We proceed by contradiction. Suppose that $f$ is not multiplicative. So there exist two positive integers $n,m$ with $\gcd(m,n) = 1$ such that $f(mn) \neq f(m)f(n)$. Of all such pairs of integers, let's choose the pair with the smallest product $mn$.
If $m = n = 1$, then $f(1) \neq 1$. Then $h(1) = f(1)g(1) \neq 1$, and so $h$ is not multiplicative. That's a contradiction, and so $f(1) = 1$.
Now for all $a,b$ with $\gcd(a,b) = 1$ and $ab < mn$, we have $f(ab) = f(a)f(b)$. Then writing out the definition of $h(mn)$ but splitting off the factor corresponding to $mn$, we have
$$ h(mn) = \sum_{\substack{a \mid m \\ b \mid n \\ ab < mn}} f(ab)g\left( \frac{mn}{ab}\right) + f(mn)g(1) = \sum_{\substack{a \mid m \\ b \mid n \\ ab < mn}} f(a)f(b) g\left(\frac{m}{a}\right)g\left(\frac{n}{b}\right) + f(mn). $$
We used multiplicativity to get to the right. We can now separate the sums on the right. We'll add and subtract $f(m)f(n)$ too. So the above is equal to
$$ \sum_{a \mid m} f(a)g(m/a)\sum_{b \mid n}f(b)g(n/b) - f(m)f(n) + f(mn) = h(m)h(n) - f(m)f(n) + f(mn).$$
We know that $h$ is multiplicative, so we must have that $h(mn) = h(m)h(n)$, which forces $f(m)f(n) - f(mn) = 0$. Or rather, since I phrased this as a contradiction, we see that $h(mn) \neq h(m)h(n)$, which is a contradiction.
And so $f$ is multiplicative after all. $\diamondsuit$
In your first question, you are looking at $f \star 1$, and both $1$ and $f \star 1$ are multiplicative. So $f$ is multiplicative.
In your second question you can use Möbius inversion. In particular, given $g(n)$, you can consider the function
$$f(n) = \sum_{d \mid n} g(d)\mu(n/d). \tag{1}$$
Then by Möbius inversion, you know that
$$ g(n) = \sum_{d \mid n} f(d).$$
So we have found one such function. You must now show it is unique. Since $g$ is multiplicative, it suffices to consider only prime powers. But the difference in $(1)$ between $g(p^k)$ and $g(p^{k+1})$ is exactly $f(p^{k+1})$. So you can guarantee the values of $f$ are unique at each prime power inductively, starting with $f(1) = 1$.
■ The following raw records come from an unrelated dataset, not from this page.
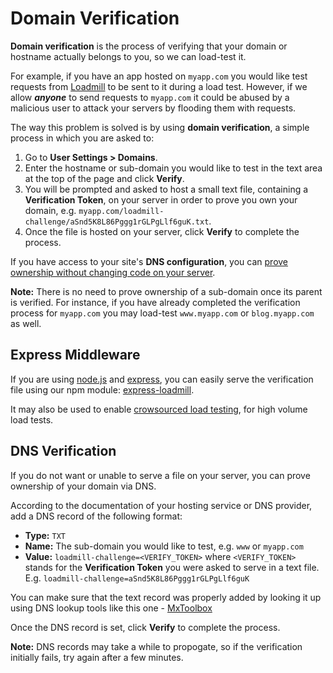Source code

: # Domain Verification

**Domain verification** is the process of verifying that your domain or hostname actually belongs to you, so we can load-test it.

For example, if you have an app hosted on `myapp.com` you would like test requests from [Loadmill](https://www.loadmill.com) to be sent to it during a load test. However, if we allow _**anyone**_ to send requests to `myapp.com` it could be abused by a malicious user to attack your servers by flooding them with requests.

The way this problem is solved is by using **domain verification**, a simple process in which you are asked to:

1. Go to **User Settings &gt; Domains**.
2. Enter the hostname or sub-domain you would like to test in the text area at the top of the page and click **Verify**.
3. You will be prompted and asked to host a small text file, containing a **Verification Token**, on your server in order to prove you own your domain, e.g.  `myapp.com/loadmill-challenge/aSnd5K8L86Pggg1rGLPgLlf6guK.txt`.
4. Once the file is hosted on your server, click **Verify** to complete the process.

If you have access to your site's **DNS configuration**, you can [prove ownership without changing code on your server](domain-verification.md#dns-verification).

**Note:** There is no need to prove ownership of a sub-domain once its parent is verified. For instance, if you have already completed the verification process for `myapp.com` you may load-test `www.myapp.com` or `blog.myapp.com` as well.

## Express Middleware

If you are using [node.js](https://nodejs.org) and [express](https://expressjs.com), you can easily serve the verification file using our npm module: [express-loadmill](https://www.npmjs.com/package/express-loadmill).

It may also be used to enable [crowsourced load testing](testing-with-cors.md), for high volume load tests.

## DNS Verification

If you do not want or unable to serve a file on your server, you can prove ownership of your domain via DNS.

According to the documentation of your hosting service or DNS provider, add a DNS record of the following format:

* **Type:** `TXT`
* **Name:** The sub-domain you would like to test, e.g. `www` or `myapp.com`
* **Value:** `loadmill-challenge=<VERIFY_TOKEN>` where `<VERIFY_TOKEN>` stands for the **Verification Token** you were asked to serve in a text file. E.g. `loadmill-challenge=aSnd5K8L86Pggg1rGLPgLlf6guK`

You can make sure that the text record was properly added by looking it up using DNS lookup tools like this one - [MxToolbox](https://mxtoolbox.com/TXTLookup.aspx)

Once the DNS record is set, click **Verify** to complete the process.

**Note:** DNS records may take a while to propogate, so if the verification initially fails, try again after a few minutes.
More generally, you can show that multiplicative functions form a group under $\star$. Alternatively, you can view these as the coefficients of Dirichlet series. Then the corresponding idea is that Dirichlet series that agree at all points have the same coefficients.
A: For part I when you use Mobius inversion you get :
$$f(n)=\sum_{d|n}\mu(n/d)g(d) $$
Now because $\mu$ and $g$ are both multiplicative, $f$ will be multiplicative as well. This is a slightly more general version of your property that :
$$n\mapsto\sum_{d|n}h(n/d)g(d) $$
is a multiplicative function when $h$ and $g$ both are.
For part II there is no need for induction once you use Moebius inversion formula. If $f_1$ and $f_2$ are two functions such that :
$$\sum_{d|n}f_2(d)=g(n)=\sum_{d|n}f_1(d) $$
Then you get that :
$$ f_2(n)=\sum_{d|n}\mu(n/d)g(d)=f_1(n)$$